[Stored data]
● ● ●

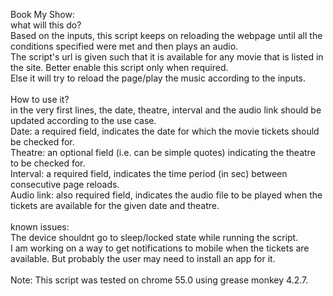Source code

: Book My Show:<br />
what will this do?<br />
Based on the inputs, this script keeps on reloading the webpage until all the conditions specified were met and then plays an audio.<br />
The script's url is given such that it is available for any movie that is listed in the site. Better enable this script only when required.<br />
Else it will try to reload the page/play the music according to the inputs.<br />
<br />
How to use it?<br />
in the very first lines, the date, theatre, interval and the audio link should be updated according to the use case.<br />
	Date: a required field, indicates the date for which the movie tickets should be checked for.<br />
	Theatre: an optional field (i.e. can be simple quotes) indicating the theatre to be checked for.<br />
	Interval: a required field, indicates the time period (in sec) between consecutive page reloads.<br />
	Audio link: also required field, indicates the audio file to be played when the tickets are available for the given date and theatre.<br />
<br />
known issues:<br />
The device shouldnt go to sleep/locked state while running the script.
<br />
I am working on a way to get notifications to mobile when the tickets are available. But probably the user may need to install an app for it.<br />
<br />
Note: This script was tested on chrome 55.0 using grease monkey 4.2.7.<br />
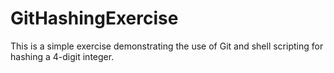 # GitHashingExercise

This is a simple exercise demonstrating the use of Git and shell scripting for hashing a 4-digit integer.

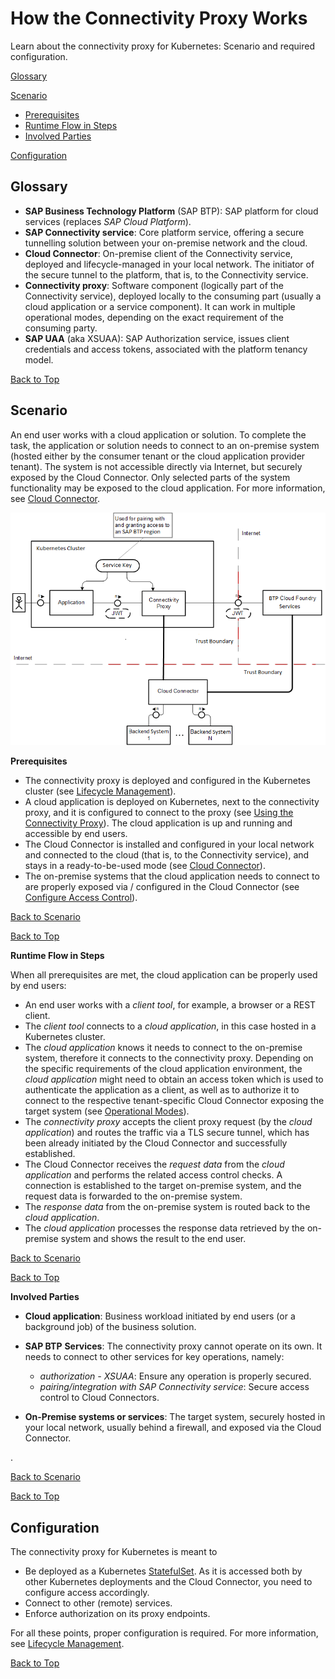<!-- loio14ad61db386949d8abaf45c641aa7dc9 -->

# How the Connectivity Proxy Works

Learn about the connectivity proxy for Kubernetes: Scenario and required configuration.

[Glossary](how-the-connectivity-proxy-works-14ad61d.md#loio14ad61db386949d8abaf45c641aa7dc9__glossary)

[Scenario](how-the-connectivity-proxy-works-14ad61d.md#loio14ad61db386949d8abaf45c641aa7dc9__scenario)

-   [Prerequisites](how-the-connectivity-proxy-works-14ad61d.md#loio14ad61db386949d8abaf45c641aa7dc9__prereq)
-   [Runtime Flow in Steps](how-the-connectivity-proxy-works-14ad61d.md#loio14ad61db386949d8abaf45c641aa7dc9__flow)
-   [Involved Parties](how-the-connectivity-proxy-works-14ad61d.md#loio14ad61db386949d8abaf45c641aa7dc9__parties)

[Configuration](how-the-connectivity-proxy-works-14ad61d.md#loio14ad61db386949d8abaf45c641aa7dc9__k8s)



<a name="loio14ad61db386949d8abaf45c641aa7dc9__glossary"/>

## Glossary

-   **SAP Business Technology Platform** \(SAP BTP\): SAP platform for cloud services \(replaces *SAP Cloud Platform*\).
-   **SAP Connectivity service**: Core platform service, offering a secure tunnelling solution between your on-premise network and the cloud.
-   **Cloud Connector**: On-premise client of the Connectivity service, deployed and lifecycle-managed in your local network. The initiator of the secure tunnel to the platform, that is, to the Connectivity service.
-   **Connectivity proxy**: Software component \(logically part of the Connectivity service\), deployed locally to the consuming part \(usually a cloud application or a service component\). It can work in multiple operational modes, depending on the exact requirement of the consuming party.
-   **SAP UAA** \(aka XSUAA\): SAP Authorization service, issues client credentials and access tokens, associated with the platform tenancy model.

[Back to Top](how-the-connectivity-proxy-works-14ad61d.md#loio14ad61db386949d8abaf45c641aa7dc9__top)



<a name="loio14ad61db386949d8abaf45c641aa7dc9__scenario"/>

## Scenario

An end user works with a cloud application or solution. To complete the task, the application or solution needs to connect to an on-premise system \(hosted either by the consumer tenant or the cloud application provider tenant\). The system is not accessible directly via Internet, but securely exposed by the Cloud Connector. Only selected parts of the system functionality may be exposed to the cloud application. For more information, see [Cloud Connector](cloud-connector-e6c7616.md).

![](images/CS_Kubernetes_Connectivity_Proxy_-_How_It_Works_f579297.png)

**Prerequisites**

-   The connectivity proxy is deployed and configured in the Kubernetes cluster \(see [Lifecycle Management](lifecycle-management-60c0a45.md)\).
-   A cloud application is deployed on Kubernetes, next to the connectivity proxy, and it is configured to connect to the proxy \(see [Using the Connectivity Proxy](using-the-connectivity-proxy-f3c1ef4.md)\). The cloud application is up and running and accessible by end users.
-   The Cloud Connector is installed and configured in your local network and connected to the cloud \(that is, to the Connectivity service\), and stays in a ready-to-be-used mode \(see [Cloud Connector](cloud-connector-e6c7616.md)\).
-   The on-premise systems that the cloud application needs to connect to are properly exposed via / configured in the Cloud Connector \(see [Configure Access Control](configure-access-control-f42fe44.md)\).

[Back to Scenario](how-the-connectivity-proxy-works-14ad61d.md#loio14ad61db386949d8abaf45c641aa7dc9__scenario)

[Back to Top](how-the-connectivity-proxy-works-14ad61d.md#loio14ad61db386949d8abaf45c641aa7dc9__top)

**Runtime Flow in Steps**

When all prerequisites are met, the cloud application can be properly used by end users:

-   An end user works with a *client tool*, for example, a browser or a REST client.
-   The *client tool* connects to a *cloud application*, in this case hosted in a Kubernetes cluster.
-   The *cloud application* knows it needs to connect to the on-premise system, therefore it connects to the connectivity proxy. Depending on the specific requirements of the cloud application environment, the *cloud application* might need to obtain an access token which is used to authenticate the application as a client, as well as to authorize it to connect to the respective tenant-specific Cloud Connector exposing the target system \(see [Operational Modes](operational-modes-148bbad.md)\).
-   The *connectivity proxy* accepts the client proxy request \(by the *cloud application*\) and routes the traffic via a TLS secure tunnel, which has been already initiated by the Cloud Connector and successfully established.
-   The Cloud Connector receives the *request data* from the *cloud application* and performs the related access control checks. A connection is established to the target on-premise system, and the request data is forwarded to the on-premise system.
-   The *response data* from the on-premise system is routed back to the *cloud application*.
-   The *cloud application* processes the response data retrieved by the on-premise system and shows the result to the end user.

[Back to Scenario](how-the-connectivity-proxy-works-14ad61d.md#loio14ad61db386949d8abaf45c641aa7dc9__scenario)

[Back to Top](how-the-connectivity-proxy-works-14ad61d.md#loio14ad61db386949d8abaf45c641aa7dc9__top)

**Involved Parties**

-   **Cloud application**: Business workload initiated by end users \(or a background job\) of the business solution.

-   **SAP BTP** **Services**: The connectivity proxy cannot operate on its own. It needs to connect to other services for key operations, namely:
    -   *authorization - XSUAA*: Ensure any operation is properly secured.
    -   *pairing/integration with SAP Connectivity service*: Secure access control to Cloud Connectors.


-   **On-Premise systems or services**: The target system, securely hosted in your local network, usually behind a firewall, and exposed via the Cloud Connector.

.

[Back to Scenario](how-the-connectivity-proxy-works-14ad61d.md#loio14ad61db386949d8abaf45c641aa7dc9__scenario)

[Back to Top](how-the-connectivity-proxy-works-14ad61d.md#loio14ad61db386949d8abaf45c641aa7dc9__top)



<a name="loio14ad61db386949d8abaf45c641aa7dc9__k8s"/>

## Configuration

The connectivity proxy for Kubernetes is meant to

-   Be deployed as a Kubernetes [StatefulSet](https://kubernetes.io/docs/concepts/workloads/). As it is accessed both by other Kubernetes deployments and the Cloud Connector, you need to configure access accordingly.
-   Connect to other \(remote\) services.
-   Enforce authorization on its proxy endpoints.

For all these points, proper configuration is required. For more information, see [Lifecycle Management](lifecycle-management-60c0a45.md).

[Back to Top](how-the-connectivity-proxy-works-14ad61d.md#loio14ad61db386949d8abaf45c641aa7dc9__top)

● ● ●

• Task statement
On how many lines of the data does the word "Flow" appear? Reply with the number alone.

• Response area
2